The city is concerned that a branch might fall from one of them and kill somebody.
But how often do trees kill people? It turns out one’s chances of being killed by a falling tree or branch are so remote that the National Safety Council, which monitors such things, doesn’t even track it. The closest thing they do track is one’s chance of dying from “being struck by, or striking, an object.” That’s ANY object. And the chance of that, in any year, is 1 in 313,918.
Let’s pretend that of all the objects that strike and kill people, 10 percent of them are tree limbs. That seems ridiculously high, but we’ll give the benefit of the doubt to those who think plants are a menace. Even then, that would put your chance of death by tree in the 1 in 3,139,000 category.
By way of comparison, your chance of committing suicide is only 1 in 9,300. That means you’re 350 times more likely to kill yourself than have a tree do it for you.

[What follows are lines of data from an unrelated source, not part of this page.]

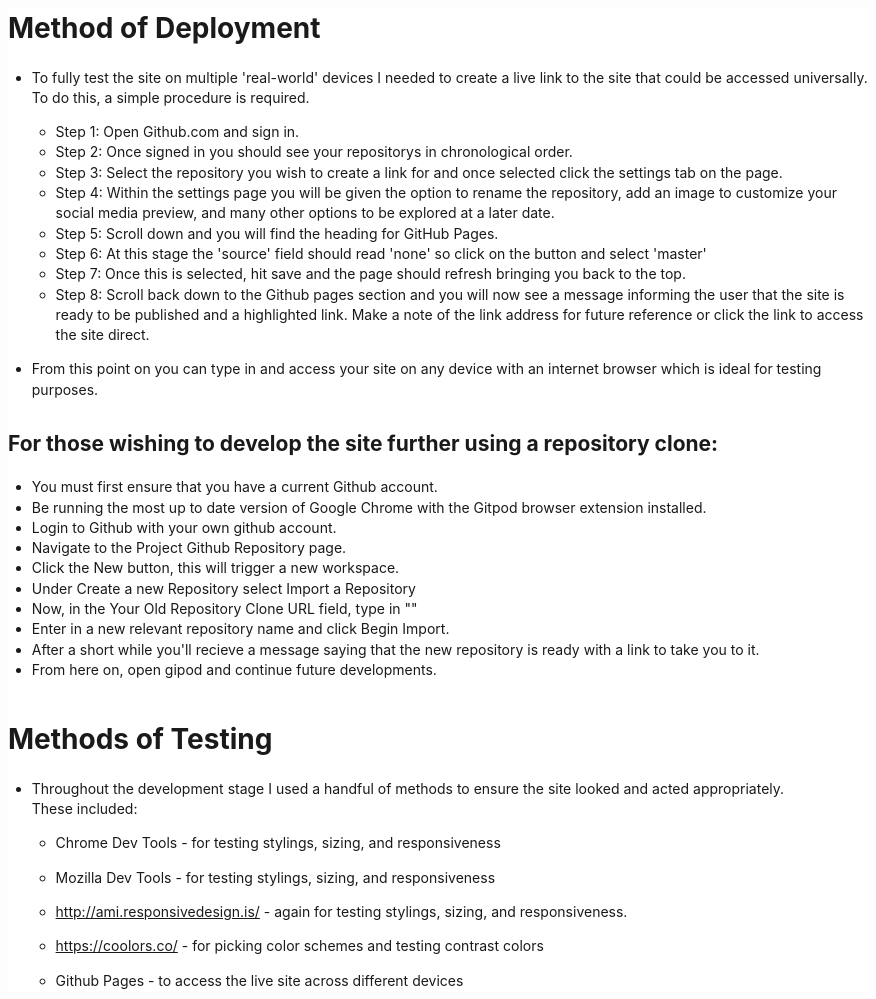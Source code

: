 

# Method of Deployment

- To fully test the site on multiple 'real-world' devices I needed to create a live link to the site that could be accessed universally. To do this, a simple procedure is required. 

    - Step 1: Open Github.com and sign in.
    - Step 2: Once signed in you should see your repositorys in chronological order.
    - Step 3: Select the repository you wish to create a link for and once selected click the settings tab on the page.
    - Step 4: Within the settings page you will be given the option to rename the repository, add an image to customize your social media preview, and many other options to be explored at a later date.
    - Step 5: Scroll down and you will find the heading for GitHub Pages.
    - Step 6: At this stage the 'source' field should read 'none' so click on the button and select 'master'
    - Step 7: Once this is selected, hit save and the page should refresh bringing you back to the top.
    - Step 8: Scroll back down to the Github pages section and you will now see a message informing the user that the site is ready to be published and a highlighted link. Make a note of the link address for future reference or click the link to access the site direct. 

- From this point on you can type in and access your site on any device with an internet browser which is ideal for testing purposes.

## For those wishing to develop the site further using a repository clone:
- You must first ensure that you have a current Github account.
- Be running the most up to date version of Google Chrome with the Gitpod browser extension installed.
- Login to Github with your own github account.
- Navigate to the Project Github Repository page.
- Click the New button, this will trigger a new workspace.
- Under Create a new Repository select Import a Repository
- Now, in the Your Old Repository Clone URL field, type in ""
- Enter in a new relevant repository name and click Begin Import.
- After a short while you'll recieve a message saying that the new repository is ready with a link to take you to it.
- From here on, open gipod and continue future developments.  

# Methods of Testing

- Throughout the development stage I used a handful of methods to ensure the site looked and acted appropriately.<br> These included:

    - Chrome Dev Tools - for testing stylings, sizing, and responsiveness

    - Mozilla Dev Tools - for testing stylings, sizing, and responsiveness

    - http://ami.responsivedesign.is/ - again for testing stylings, sizing, and responsiveness.

    - https://coolors.co/ - for picking color schemes and testing contrast colors

    - Github Pages - to access the live site across different devices
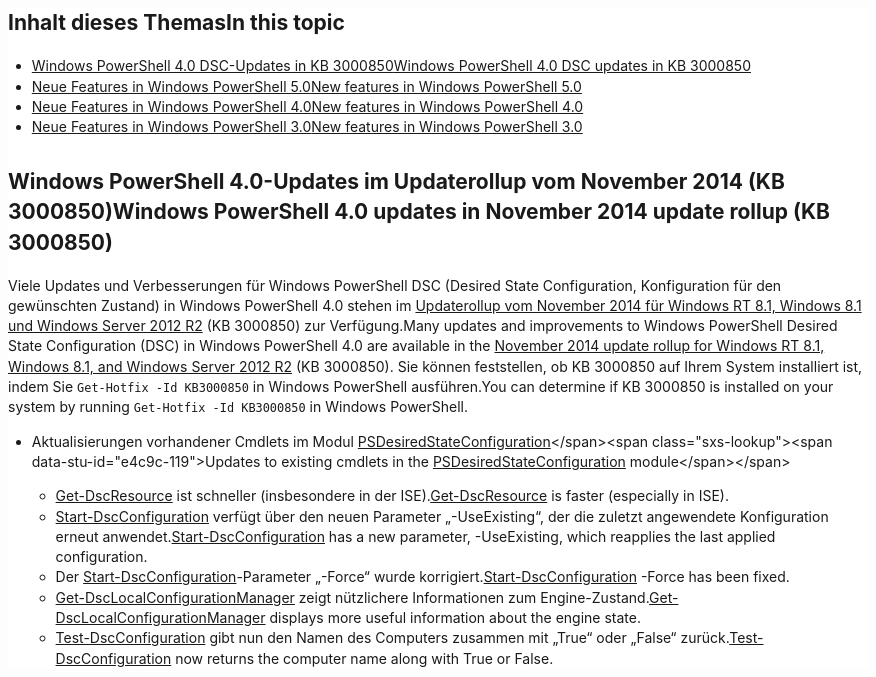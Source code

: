 ## <a name="in-this-topic"></a><span data-ttu-id="e4c9c-111">Inhalt dieses Themas</span><span class="sxs-lookup"><span data-stu-id="e4c9c-111">In this topic</span></span>

- [<span data-ttu-id="e4c9c-112">Windows PowerShell 4.0 DSC-Updates in KB 3000850</span><span class="sxs-lookup"><span data-stu-id="e4c9c-112">Windows PowerShell 4.0 DSC updates in KB 3000850</span></span>](#windows-powershell-40-updates-in-november-2014-update-rollup-kb-3000850)
- [<span data-ttu-id="e4c9c-113">Neue Features in Windows PowerShell 5.0</span><span class="sxs-lookup"><span data-stu-id="e4c9c-113">New features in Windows PowerShell 5.0</span></span>](#new-features-in-windows-powershell-50)
- [<span data-ttu-id="e4c9c-114">Neue Features in Windows PowerShell 4.0</span><span class="sxs-lookup"><span data-stu-id="e4c9c-114">New features in Windows PowerShell 4.0</span></span>](#new-features-in-windows-powershell-40)
- [<span data-ttu-id="e4c9c-115">Neue Features in Windows PowerShell 3.0</span><span class="sxs-lookup"><span data-stu-id="e4c9c-115">New features in Windows PowerShell 3.0</span></span>](#new-features-in-windows-powershell-30)

## <a name="windows-powershell-40-updates-in-november-2014-update-rollup-kb-3000850"></a><span data-ttu-id="e4c9c-116">Windows PowerShell 4.0-Updates im Updaterollup vom November 2014 (KB 3000850)</span><span class="sxs-lookup"><span data-stu-id="e4c9c-116">Windows PowerShell 4.0 updates in November 2014 update rollup (KB 3000850)</span></span>

<span data-ttu-id="e4c9c-117">Viele Updates und Verbesserungen für Windows PowerShell DSC (Desired State Configuration, Konfiguration für den gewünschten Zustand) in Windows PowerShell 4.0 stehen im [Updaterollup vom November 2014 für Windows RT 8.1, Windows 8.1 und Windows Server 2012 R2](https://support.microsoft.com/kb/3000850/) (KB 3000850) zur Verfügung.</span><span class="sxs-lookup"><span data-stu-id="e4c9c-117">Many updates and improvements to Windows PowerShell Desired State Configuration (DSC) in Windows PowerShell 4.0 are available in the [November 2014 update rollup for Windows RT 8.1, Windows 8.1, and Windows Server 2012 R2](https://support.microsoft.com/kb/3000850/) (KB 3000850).</span></span> <span data-ttu-id="e4c9c-118">Sie können feststellen, ob KB 3000850 auf Ihrem System installiert ist, indem Sie `Get-Hotfix -Id KB3000850` in Windows PowerShell ausführen.</span><span class="sxs-lookup"><span data-stu-id="e4c9c-118">You can determine if KB 3000850 is installed on your system by running `Get-Hotfix -Id KB3000850` in Windows PowerShell.</span></span>

- <span data-ttu-id="e4c9c-119">Aktualisierungen vorhandener Cmdlets im Modul [PSDesiredStateConfiguration](https://technet.microsoft.com/library/dn391651(v=wps.640).aspx)</span><span class="sxs-lookup"><span data-stu-id="e4c9c-119">Updates to existing cmdlets in the [PSDesiredStateConfiguration](https://technet.microsoft.com/library/dn391651(v=wps.640).aspx) module</span></span>
  - <span data-ttu-id="e4c9c-120">[Get-DscResource](https://technet.microsoft.com/library/dn521625.aspx) ist schneller (insbesondere in der ISE).</span><span class="sxs-lookup"><span data-stu-id="e4c9c-120">[Get-DscResource](https://technet.microsoft.com/library/dn521625.aspx) is faster (especially in ISE).</span></span>
  - <span data-ttu-id="e4c9c-121">[Start-DscConfiguration](https://technet.microsoft.com/library/dn521623.aspx) verfügt über den neuen Parameter „-UseExisting“, der die zuletzt angewendete Konfiguration erneut anwendet.</span><span class="sxs-lookup"><span data-stu-id="e4c9c-121">[Start-DscConfiguration](https://technet.microsoft.com/library/dn521623.aspx) has a new parameter, -UseExisting, which reapplies the last applied configuration.</span></span>
  - <span data-ttu-id="e4c9c-122">Der [Start-DscConfiguration](https://technet.microsoft.com/library/dn521623.aspx)-Parameter „-Force“ wurde korrigiert.</span><span class="sxs-lookup"><span data-stu-id="e4c9c-122">[Start-DscConfiguration](https://technet.microsoft.com/library/dn521623.aspx) -Force has been fixed.</span></span>
  - <span data-ttu-id="e4c9c-123">[Get-DscLocalConfigurationManager](https://technet.microsoft.com/library/dn407378.aspx) zeigt nützlichere Informationen zum Engine-Zustand.</span><span class="sxs-lookup"><span data-stu-id="e4c9c-123">[Get-DscLocalConfigurationManager](https://technet.microsoft.com/library/dn407378.aspx) displays more useful information about the engine state.</span></span>
  - <span data-ttu-id="e4c9c-124">[Test-DscConfiguration](https://technet.microsoft.com/library/dn407382.aspx) gibt nun den Namen des Computers zusammen mit „True“ oder „False“ zurück.</span><span class="sxs-lookup"><span data-stu-id="e4c9c-124">[Test-DscConfiguration](https://technet.microsoft.com/library/dn407382.aspx) now returns the computer name along with True or False.</span></span>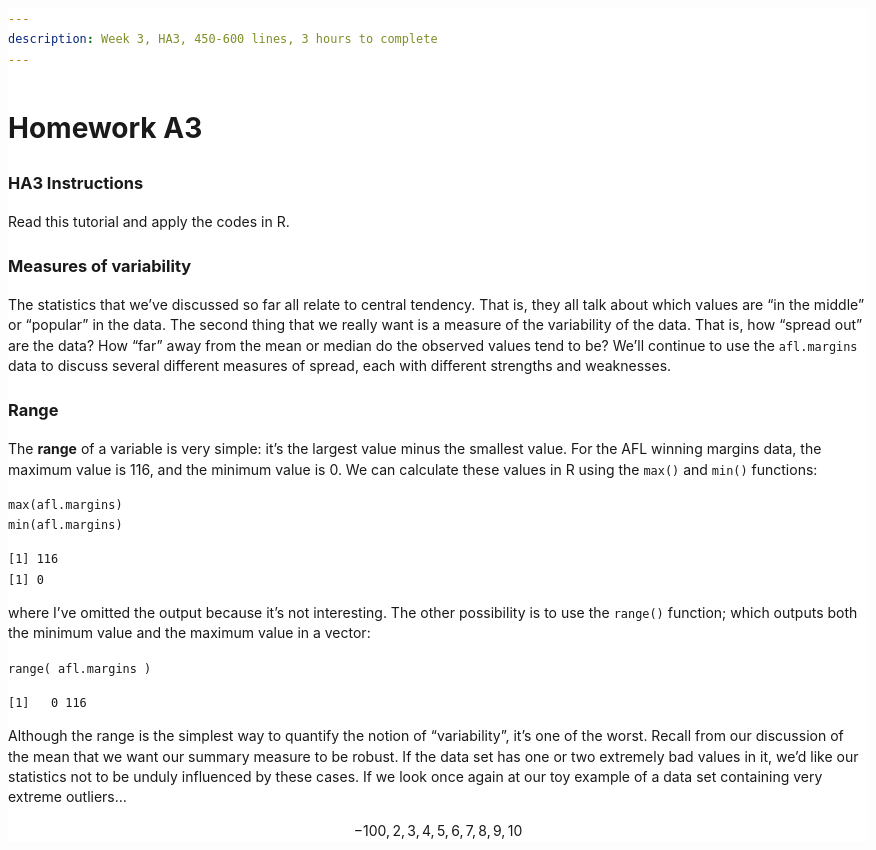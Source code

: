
 ```yaml
---
description: Week 3, HA3, 450-600 lines, 3 hours to complete
---
```


# Homework A3

### HA3 Instructions

Read this tutorial and apply the codes in R.

### Measures of variability

The statistics that we’ve discussed so far all relate to central tendency. That is, they all talk about which values are “in the middle” or “popular” in the data. The second thing that we really want is a measure of the variability of the data. That is, how “spread out” are the data? How “far” away from the mean or median do the observed values tend to be? We’ll continue to use the `afl.margins` data to discuss several different measures of spread, each with different strengths and weaknesses.

### Range

The **range** of a variable is very simple: it’s the largest value minus the smallest value. For the AFL winning margins data, the maximum value is 116, and the minimum value is 0. We can calculate these values in R using the `max()` and `min()` functions:

```
max(afl.margins)
min(afl.margins)
```

```
[1] 116
[1] 0
```

where I’ve omitted the output because it’s not interesting. The other possibility is to use the `range()` function; which outputs both the minimum value and the maximum value in a vector:

```
range( afl.margins )
```

```
[1]   0 116
```

Although the range is the simplest way to quantify the notion of “variability”, it’s one of the worst. Recall from our discussion of the mean that we want our summary measure to be robust. If the data set has one or two extremely bad values in it, we’d like our statistics not to be unduly influenced by these cases. If we look once again at our toy example of a data set containing very extreme outliers…

$$
−100,2,3,4,5,6,7,8,9,10
$$
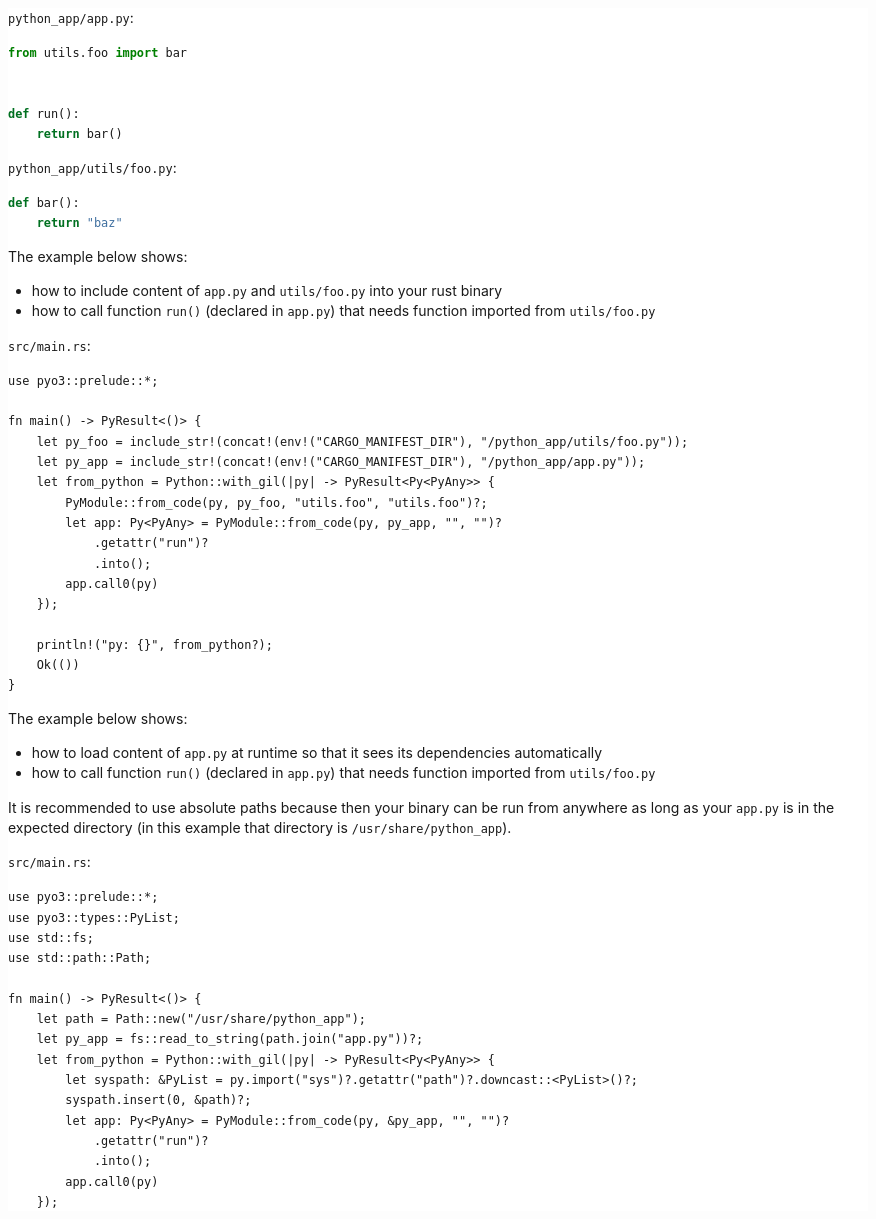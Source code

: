 `python_app/app.py`:
```python
from utils.foo import bar


def run():
    return bar()
```

`python_app/utils/foo.py`:
```python
def bar():
    return "baz"
```

The example below shows:
* how to include content of `app.py` and `utils/foo.py` into your rust binary
* how to call function `run()` (declared in `app.py`) that needs function
  imported from `utils/foo.py`

`src/main.rs`:
```rust,ignore
use pyo3::prelude::*;

fn main() -> PyResult<()> {
    let py_foo = include_str!(concat!(env!("CARGO_MANIFEST_DIR"), "/python_app/utils/foo.py"));
    let py_app = include_str!(concat!(env!("CARGO_MANIFEST_DIR"), "/python_app/app.py"));
    let from_python = Python::with_gil(|py| -> PyResult<Py<PyAny>> {
        PyModule::from_code(py, py_foo, "utils.foo", "utils.foo")?;
        let app: Py<PyAny> = PyModule::from_code(py, py_app, "", "")?
            .getattr("run")?
            .into();
        app.call0(py)
    });

    println!("py: {}", from_python?);
    Ok(())
}
```

The example below shows:
* how to load content of `app.py` at runtime so that it sees its dependencies
  automatically
* how to call function `run()` (declared in `app.py`) that needs function
  imported from `utils/foo.py`

It is recommended to use absolute paths because then your binary can be run
from anywhere as long as your `app.py` is in the expected directory (in this example
that directory is `/usr/share/python_app`).

`src/main.rs`:
```rust,no_run
use pyo3::prelude::*;
use pyo3::types::PyList;
use std::fs;
use std::path::Path;

fn main() -> PyResult<()> {
    let path = Path::new("/usr/share/python_app");
    let py_app = fs::read_to_string(path.join("app.py"))?;
    let from_python = Python::with_gil(|py| -> PyResult<Py<PyAny>> {
        let syspath: &PyList = py.import("sys")?.getattr("path")?.downcast::<PyList>()?;
        syspath.insert(0, &path)?;
        let app: Py<PyAny> = PyModule::from_code(py, &py_app, "", "")?
            .getattr("run")?
            .into();
        app.call0(py)
    });
```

You’re also over seven times more likely to die by “falling from a bed, chair or furniture” (1 in 423,000), six times more likely to be done in by “slipping, tripping or stumbling” (1 in 487,000), and over four times more likely to be killed by a dog (1 in 700,000).
Don’t tell the City or they might take away your legs, furniture and dogs.
At a City presentation, (purely informational, not to solicit resident input) I asked how likely it was that one of these doomed giants would drop a major branch. No one knew. It could happen tomorrow, it could never happen. By way of comparison, that’s roughly the same probability that out of frustration in talking to city officials I’ll set my hair on fire and run down the 405.
At this same session, I asked a city representative why residents couldn’t weigh in on this important decision by having the matter heard by City Council. I was told there wasn’t time for resident input because this was a public safety issue. Really?? These trees have been here for decades, but suddenly there’s no time to talk about their destruction? One of them dropped a branch on a car, injuring the occupants, I was told. That’s tragic, but one branch hitting one car, out of the millions, even tens of millions of car trips taken through Santa Monica in the last decade, only makes the point that the city is overreacting to an almost non-existent threat.
Perhaps the problem isn’t trees, it’s people. People who have no problem making decisions without the input of those of us who live here. People who’d rather kill something than live with even infinitesimal risk.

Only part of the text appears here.